Tuesday, August 14, 2018

The tectonic discursive shifts of the past four decades

The reason everybody was so surprised at the election of Trump was that they hadn't noticed that, under their noses for four decades, the right-wing propaganda campaign was laying the groundwork. Fox News is only the most prominent today, but Rush Limbaugh is arguably the centrepiece of it. And then there are the links to the Republican Party itself. And then there is the demonisation of any dissenting views - the 'poisoning the well' aimed at the 'mainstream media' or 'liberal media'. What you have here is a direct route going from Party to media to the public.
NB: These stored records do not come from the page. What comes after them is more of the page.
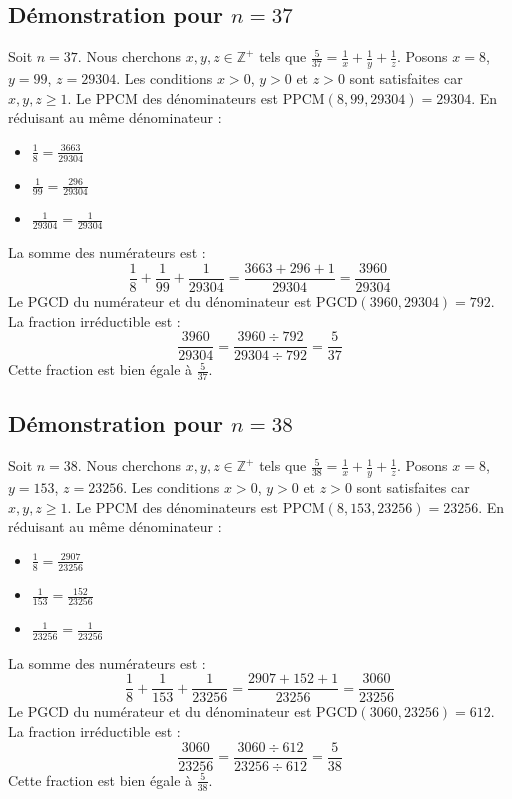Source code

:\documentclass[11pt,a4paper]{article}
\begin{document}
\subsection{Démonstration pour $n = 37$}
Soit $n = 37$. Nous cherchons $x, y, z \in \mathbb{Z}^{+}$ tels que $\frac{5}{37} = \frac{1}{x} + \frac{1}{y} + \frac{1}{z}$.
Posons $x = 8$, $y = 99$, $z = 29304$.
Les conditions $x > 0$, $y > 0$ et $z > 0$ sont satisfaites car $x, y, z \geq 1$.
Le PPCM des dénominateurs est $\text{PPCM}(8, 99, 29304) = 29304$.
En réduisant au même dénominateur :
\begin{itemize}
    \item $\frac{1}{8} = \frac{3663}{29304}$
    \item $\frac{1}{99} = \frac{296}{29304}$
    \item $\frac{1}{29304} = \frac{1}{29304}$
\end{itemize}
La somme des numérateurs est :
$$ \frac{1}{8} + \frac{1}{99} + \frac{1}{29304} = \frac{3663 + 296 + 1}{29304} = \frac{3960}{29304} $$
Le PGCD du numérateur et du dénominateur est $\text{PGCD}(3960, 29304) = 792$.
La fraction irréductible est :
$$ \frac{3960}{29304} = \frac{3960 \div 792}{29304 \div 792} = \frac{5}{37} $$
Cette fraction est bien égale à $\frac{5}{37}$.

\subsection{Démonstration pour $n = 38$}
Soit $n = 38$. Nous cherchons $x, y, z \in \mathbb{Z}^{+}$ tels que $\frac{5}{38} = \frac{1}{x} + \frac{1}{y} + \frac{1}{z}$.
Posons $x = 8$, $y = 153$, $z = 23256$.
Les conditions $x > 0$, $y > 0$ et $z > 0$ sont satisfaites car $x, y, z \geq 1$.
Le PPCM des dénominateurs est $\text{PPCM}(8, 153, 23256) = 23256$.
En réduisant au même dénominateur :
\begin{itemize}
    \item $\frac{1}{8} = \frac{2907}{23256}$
    \item $\frac{1}{153} = \frac{152}{23256}$
    \item $\frac{1}{23256} = \frac{1}{23256}$
\end{itemize}
La somme des numérateurs est :
$$ \frac{1}{8} + \frac{1}{153} + \frac{1}{23256} = \frac{2907 + 152 + 1}{23256} = \frac{3060}{23256} $$
Le PGCD du numérateur et du dénominateur est $\text{PGCD}(3060, 23256) = 612$.
La fraction irréductible est :
$$ \frac{3060}{23256} = \frac{3060 \div 612}{23256 \div 612} = \frac{5}{38} $$
Cette fraction est bien égale à $\frac{5}{38}$.
\end{document}
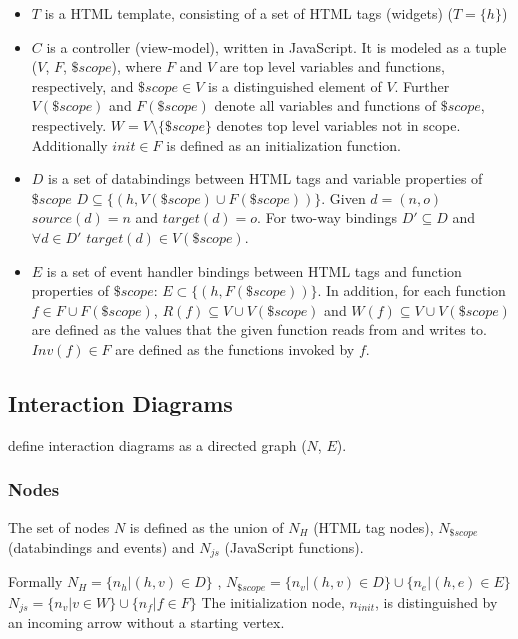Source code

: \begin{itemize}
  \item $T$ is a HTML template, consisting of a set of HTML tags (widgets) ($T = \{h\}$)
  \item 
  $C$ is a controller (view-model), written in JavaScript. It is modeled as a tuple ($V$, $F$, $\$scope$), where $F$ and $V$ are top level variables and functions, respectively, and $\$scope \in V$ is a distinguished element of $V$. Further $V(\$scope)$ and $F(\$scope)$ denote all variables and functions of $\$scope$, respectively. $W = V \setminus \{\$scope\}$ denotes top level variables not in scope. Additionally $init \in F$ is defined as an initialization function.
  \item $D$ is a set of \Glspl{databinding} between HTML tags and variable properties of $\$scope$ $ D \subseteq \{(h,V(\$scope) \cup F(\$scope))\}$. Given $d = (n,o)$ $source(d) = n$ and $target(d) = o$. For two-way bindings $D' \subseteq D$ and $\forall d \in D'$ $target(d) \in V(\$scope)$.
  \item $E$ is a set of event handler bindings between HTML tags and function properties of $\$scope$: $E \subset \{(h,F(\$scope))\}$. In addition, for each function $f \in F \cup F(\$scope)$, $R(f) \subseteq V \cup V(\$scope)$ and $W(f) \subseteq V \cup V(\$scope)$ are defined as the values that the given function reads from and writes to. $Inv(f) \in F $ are defined as the functions invoked by $f$. \parencite{zhang2019scenario}
\end{itemize}
\subsection{Interaction Diagrams}
\label{intro:zhang_interaction_diagrams}
\textcite{zhang2019scenario} define interaction diagrams as a directed graph ($N$, $E$). 

\subsubsection{Nodes}
The set of nodes $N$ is defined as the union of $N_H$ (HTML tag nodes), $N_{\$scope}$ (databindings and events) and  $N_{js}$ (JavaScript functions). 

Formally $N_H = \{n_h | (h,v) \in D\}$ , $N_{\$scope} = \{n_v | (h,v) \in D\} \cup \{n_e | (h,e) \in E\}$ 
$N_{js} = \{n_v | v \in W\} \cup \{n_f | f \in F\} $ The initialization node, $n_{init}$, is distinguished by an incoming arrow without a starting vertex.

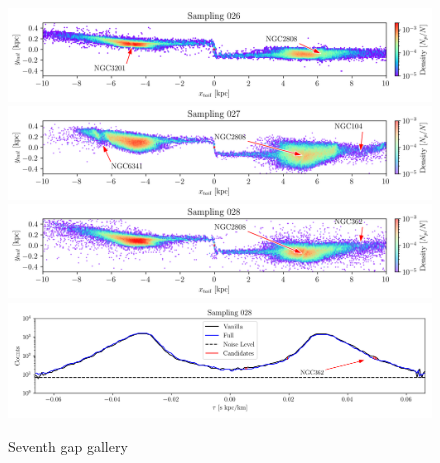 \documentclass{aa}
\begin{document}
\begin{appendix}
    \begin{figure}
      \centering
      \includegraphics[width=\linewidth]{gallery_of_gaps_monte-carlo-026.png}
      \includegraphics[width=\linewidth]{gallery_of_gaps_monte-carlo-027.png}
      \includegraphics[width=\linewidth]{gallery_of_gaps_monte-carlo-028.png}
      \includegraphics[width=\linewidth]{tau-profile-monte-carlo-028.png}
      \caption{Seventh gap gallery}
      \label{fig:gallery6}
      \end{figure}        


\end{appendix}
\end{document}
It is difficult to quantify how the right-wing media has shifted the national mood because not everything felt can be empirically analysed. It comes in the form of underlying narratives, interpretive frames, rather than outright speech. It's meta-narrative is that conservatives are virtuous and liberals are evil and want to destroy America. This colours the interpretation of words more than it changes actual words' meanings. Yet it has, for instance, in turning 'liberal' itself into a pejorative. And even where it is speech, its home is the barroom conversations rather than the press.

But this does not mean it's not happening. Far from it. It has been happening for nearly 40 years and the election of Trump is proof that it has been effective.

As a human being, I'm deeply disturbed. As a social scientist, I wish I had the methodological tools to analyse broad-sweep interpretive shifts in the public.